__PROBLEM TO WORK ON__
Using the records below, give the number of lines where the string "infty" shows up. Add nothing to it.

DATA SUPPLIED below:

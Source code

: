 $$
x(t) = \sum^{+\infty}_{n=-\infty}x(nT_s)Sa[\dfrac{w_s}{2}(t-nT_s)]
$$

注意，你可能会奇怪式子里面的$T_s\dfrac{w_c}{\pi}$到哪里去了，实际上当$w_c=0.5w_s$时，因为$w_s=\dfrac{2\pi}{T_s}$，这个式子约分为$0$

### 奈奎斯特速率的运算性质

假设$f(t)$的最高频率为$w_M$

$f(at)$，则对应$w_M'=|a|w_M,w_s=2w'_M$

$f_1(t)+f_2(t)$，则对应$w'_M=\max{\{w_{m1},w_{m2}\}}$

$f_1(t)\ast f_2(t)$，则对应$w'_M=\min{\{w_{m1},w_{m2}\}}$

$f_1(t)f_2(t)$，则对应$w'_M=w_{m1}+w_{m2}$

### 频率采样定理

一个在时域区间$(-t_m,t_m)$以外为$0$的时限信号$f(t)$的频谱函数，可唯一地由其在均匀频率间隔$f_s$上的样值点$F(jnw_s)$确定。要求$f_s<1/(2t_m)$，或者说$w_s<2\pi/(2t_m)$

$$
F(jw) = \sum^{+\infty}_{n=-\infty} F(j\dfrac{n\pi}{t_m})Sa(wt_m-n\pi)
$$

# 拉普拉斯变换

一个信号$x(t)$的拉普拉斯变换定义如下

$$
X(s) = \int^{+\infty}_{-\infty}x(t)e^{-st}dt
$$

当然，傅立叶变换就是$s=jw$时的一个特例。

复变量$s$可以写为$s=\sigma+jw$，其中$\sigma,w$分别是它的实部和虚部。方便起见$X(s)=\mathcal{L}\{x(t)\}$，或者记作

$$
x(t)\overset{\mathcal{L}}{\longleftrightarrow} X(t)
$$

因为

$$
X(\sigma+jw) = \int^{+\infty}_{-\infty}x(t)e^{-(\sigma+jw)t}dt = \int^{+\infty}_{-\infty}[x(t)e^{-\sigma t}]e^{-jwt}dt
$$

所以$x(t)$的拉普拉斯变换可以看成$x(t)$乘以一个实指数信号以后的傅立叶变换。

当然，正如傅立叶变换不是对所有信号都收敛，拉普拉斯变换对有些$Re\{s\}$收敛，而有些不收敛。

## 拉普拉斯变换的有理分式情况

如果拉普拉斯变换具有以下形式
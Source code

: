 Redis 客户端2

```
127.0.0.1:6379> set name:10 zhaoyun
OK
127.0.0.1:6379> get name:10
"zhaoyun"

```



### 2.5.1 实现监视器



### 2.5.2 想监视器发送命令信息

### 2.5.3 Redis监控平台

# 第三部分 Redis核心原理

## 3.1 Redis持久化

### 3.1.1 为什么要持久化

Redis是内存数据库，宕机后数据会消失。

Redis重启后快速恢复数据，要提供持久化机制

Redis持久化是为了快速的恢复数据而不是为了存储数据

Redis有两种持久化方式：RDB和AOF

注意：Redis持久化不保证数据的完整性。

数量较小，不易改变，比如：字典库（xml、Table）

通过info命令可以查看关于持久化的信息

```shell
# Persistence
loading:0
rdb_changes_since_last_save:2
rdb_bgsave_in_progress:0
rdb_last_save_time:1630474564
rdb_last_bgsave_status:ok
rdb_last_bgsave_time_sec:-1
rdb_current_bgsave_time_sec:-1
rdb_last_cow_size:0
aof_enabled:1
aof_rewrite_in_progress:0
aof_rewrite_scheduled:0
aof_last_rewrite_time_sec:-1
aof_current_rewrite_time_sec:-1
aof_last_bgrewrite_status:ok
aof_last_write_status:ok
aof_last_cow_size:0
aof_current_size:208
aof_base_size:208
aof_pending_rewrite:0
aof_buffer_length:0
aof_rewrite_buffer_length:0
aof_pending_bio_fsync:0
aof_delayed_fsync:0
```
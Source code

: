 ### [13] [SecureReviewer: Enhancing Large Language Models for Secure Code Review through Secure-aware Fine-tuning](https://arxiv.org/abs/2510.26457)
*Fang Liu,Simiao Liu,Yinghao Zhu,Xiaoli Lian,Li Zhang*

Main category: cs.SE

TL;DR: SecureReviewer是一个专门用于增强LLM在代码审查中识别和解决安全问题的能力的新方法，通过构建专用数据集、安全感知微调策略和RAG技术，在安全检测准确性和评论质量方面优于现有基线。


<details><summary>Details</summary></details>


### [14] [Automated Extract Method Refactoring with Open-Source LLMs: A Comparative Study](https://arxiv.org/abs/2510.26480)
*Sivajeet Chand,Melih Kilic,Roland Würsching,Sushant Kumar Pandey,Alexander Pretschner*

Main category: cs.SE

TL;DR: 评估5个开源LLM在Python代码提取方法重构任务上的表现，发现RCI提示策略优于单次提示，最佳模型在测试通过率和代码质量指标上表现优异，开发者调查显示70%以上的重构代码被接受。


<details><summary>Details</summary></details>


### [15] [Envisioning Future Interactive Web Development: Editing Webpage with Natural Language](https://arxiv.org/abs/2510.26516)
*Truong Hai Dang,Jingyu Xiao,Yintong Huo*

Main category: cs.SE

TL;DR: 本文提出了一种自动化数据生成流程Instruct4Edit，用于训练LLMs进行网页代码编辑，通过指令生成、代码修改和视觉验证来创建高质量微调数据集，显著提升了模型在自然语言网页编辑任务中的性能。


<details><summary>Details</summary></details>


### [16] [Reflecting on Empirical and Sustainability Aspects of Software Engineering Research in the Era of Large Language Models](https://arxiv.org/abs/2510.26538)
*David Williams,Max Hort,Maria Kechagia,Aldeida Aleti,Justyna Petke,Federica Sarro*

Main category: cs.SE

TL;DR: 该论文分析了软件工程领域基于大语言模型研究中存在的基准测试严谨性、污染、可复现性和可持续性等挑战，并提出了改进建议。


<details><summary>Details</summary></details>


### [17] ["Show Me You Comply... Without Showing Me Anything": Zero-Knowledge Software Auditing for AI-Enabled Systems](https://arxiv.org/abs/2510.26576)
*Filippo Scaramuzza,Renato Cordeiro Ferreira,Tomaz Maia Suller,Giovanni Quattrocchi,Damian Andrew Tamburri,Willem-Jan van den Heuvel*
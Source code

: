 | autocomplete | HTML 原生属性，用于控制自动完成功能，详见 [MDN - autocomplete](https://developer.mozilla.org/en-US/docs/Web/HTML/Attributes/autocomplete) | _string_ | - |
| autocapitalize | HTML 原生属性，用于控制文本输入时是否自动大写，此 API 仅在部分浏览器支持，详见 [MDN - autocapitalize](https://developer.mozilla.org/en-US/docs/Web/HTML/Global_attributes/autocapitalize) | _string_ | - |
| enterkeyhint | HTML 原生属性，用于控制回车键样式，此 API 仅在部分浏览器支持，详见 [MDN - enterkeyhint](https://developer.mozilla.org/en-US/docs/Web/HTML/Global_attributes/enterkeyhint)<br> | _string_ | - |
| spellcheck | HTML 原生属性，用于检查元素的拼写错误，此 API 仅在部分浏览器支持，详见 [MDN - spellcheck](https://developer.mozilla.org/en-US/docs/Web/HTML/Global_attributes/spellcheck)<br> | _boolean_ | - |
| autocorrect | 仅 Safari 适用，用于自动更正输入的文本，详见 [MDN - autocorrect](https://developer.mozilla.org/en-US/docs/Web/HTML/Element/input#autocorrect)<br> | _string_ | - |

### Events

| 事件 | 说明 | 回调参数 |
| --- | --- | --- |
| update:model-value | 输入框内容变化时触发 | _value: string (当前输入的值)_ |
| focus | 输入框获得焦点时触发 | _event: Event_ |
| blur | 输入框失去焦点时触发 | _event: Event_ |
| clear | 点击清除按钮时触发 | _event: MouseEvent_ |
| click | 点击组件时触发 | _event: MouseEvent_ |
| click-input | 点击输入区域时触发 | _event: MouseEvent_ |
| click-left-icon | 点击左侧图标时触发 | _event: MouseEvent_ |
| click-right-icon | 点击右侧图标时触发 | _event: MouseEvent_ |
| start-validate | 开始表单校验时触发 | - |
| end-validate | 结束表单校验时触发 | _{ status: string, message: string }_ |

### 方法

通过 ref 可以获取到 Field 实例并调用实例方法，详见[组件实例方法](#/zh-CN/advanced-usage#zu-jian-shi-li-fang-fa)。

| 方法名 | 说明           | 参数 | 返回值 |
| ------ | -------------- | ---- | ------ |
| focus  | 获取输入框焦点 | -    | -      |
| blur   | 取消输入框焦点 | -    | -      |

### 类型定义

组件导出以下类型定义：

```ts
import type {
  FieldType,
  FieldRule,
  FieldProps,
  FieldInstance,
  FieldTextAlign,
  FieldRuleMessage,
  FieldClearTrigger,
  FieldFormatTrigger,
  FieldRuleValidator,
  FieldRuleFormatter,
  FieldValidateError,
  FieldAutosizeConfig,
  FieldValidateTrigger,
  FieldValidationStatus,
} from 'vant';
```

End of DATA SUPPLIED.

__EXPECTED ANSWER__
4